Which lines of the data below include the string "serif"? Return each of them.
####################
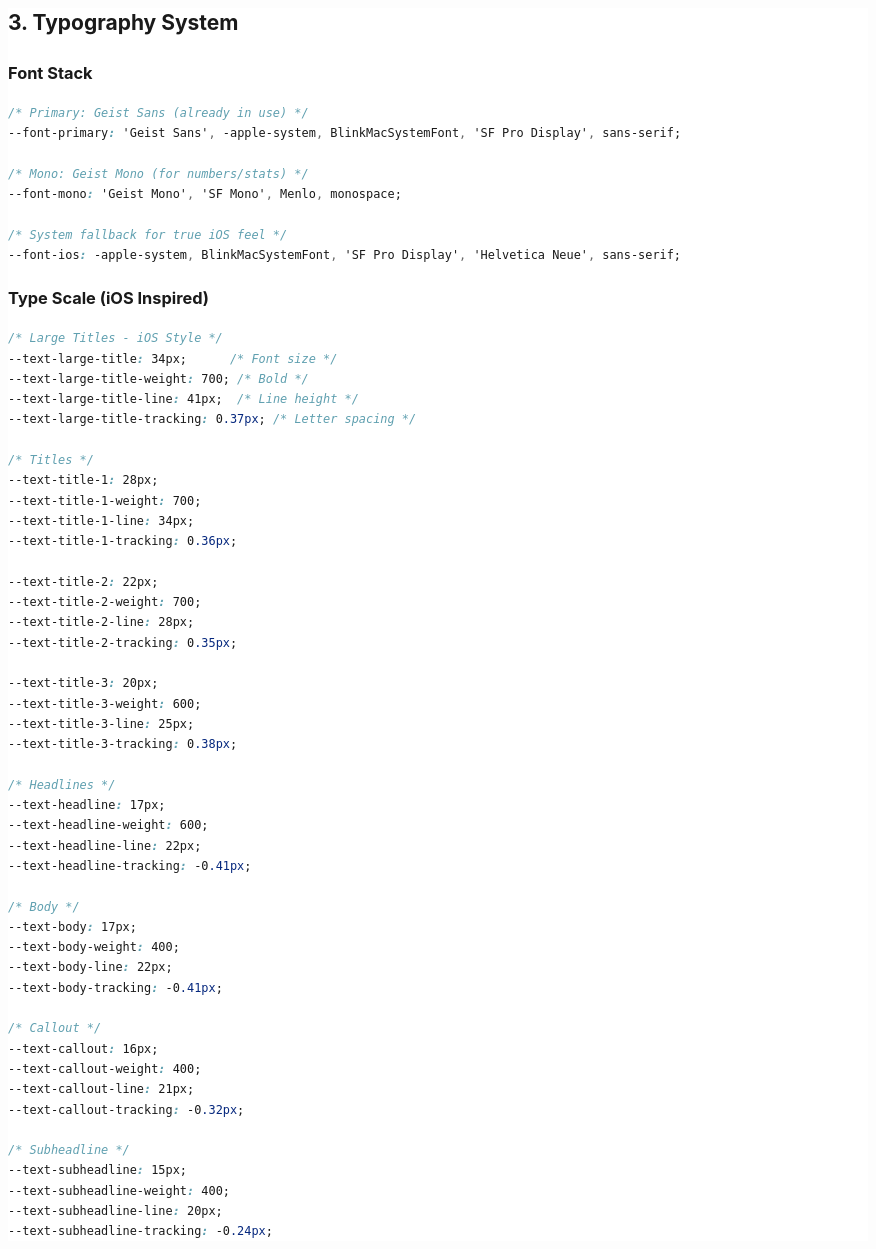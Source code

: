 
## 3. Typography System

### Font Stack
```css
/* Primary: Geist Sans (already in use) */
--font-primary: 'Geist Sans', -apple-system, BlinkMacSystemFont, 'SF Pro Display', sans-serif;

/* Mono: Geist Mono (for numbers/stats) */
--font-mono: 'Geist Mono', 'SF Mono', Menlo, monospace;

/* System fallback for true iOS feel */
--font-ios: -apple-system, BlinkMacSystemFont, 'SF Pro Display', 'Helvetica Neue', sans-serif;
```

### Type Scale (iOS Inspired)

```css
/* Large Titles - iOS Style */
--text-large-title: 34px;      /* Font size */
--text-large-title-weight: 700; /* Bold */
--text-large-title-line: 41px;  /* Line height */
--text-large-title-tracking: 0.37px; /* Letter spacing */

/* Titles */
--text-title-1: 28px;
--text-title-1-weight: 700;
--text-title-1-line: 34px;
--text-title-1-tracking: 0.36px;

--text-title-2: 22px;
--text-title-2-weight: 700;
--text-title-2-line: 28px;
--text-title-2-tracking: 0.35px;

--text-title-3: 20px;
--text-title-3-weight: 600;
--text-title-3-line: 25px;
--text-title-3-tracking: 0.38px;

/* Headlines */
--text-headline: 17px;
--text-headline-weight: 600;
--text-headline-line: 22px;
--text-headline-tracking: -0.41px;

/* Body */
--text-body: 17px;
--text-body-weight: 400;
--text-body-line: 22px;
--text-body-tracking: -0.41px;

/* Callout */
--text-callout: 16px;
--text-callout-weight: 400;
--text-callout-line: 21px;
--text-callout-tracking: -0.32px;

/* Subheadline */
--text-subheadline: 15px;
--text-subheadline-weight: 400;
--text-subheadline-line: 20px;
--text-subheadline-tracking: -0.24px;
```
####################
Answer box:
--font-primary: 'Geist Sans', -apple-system, BlinkMacSystemFont, 'SF Pro Display', sans-serif;
--font-ios: -apple-system, BlinkMacSystemFont, 'SF Pro Display', 'Helvetica Neue', sans-serif;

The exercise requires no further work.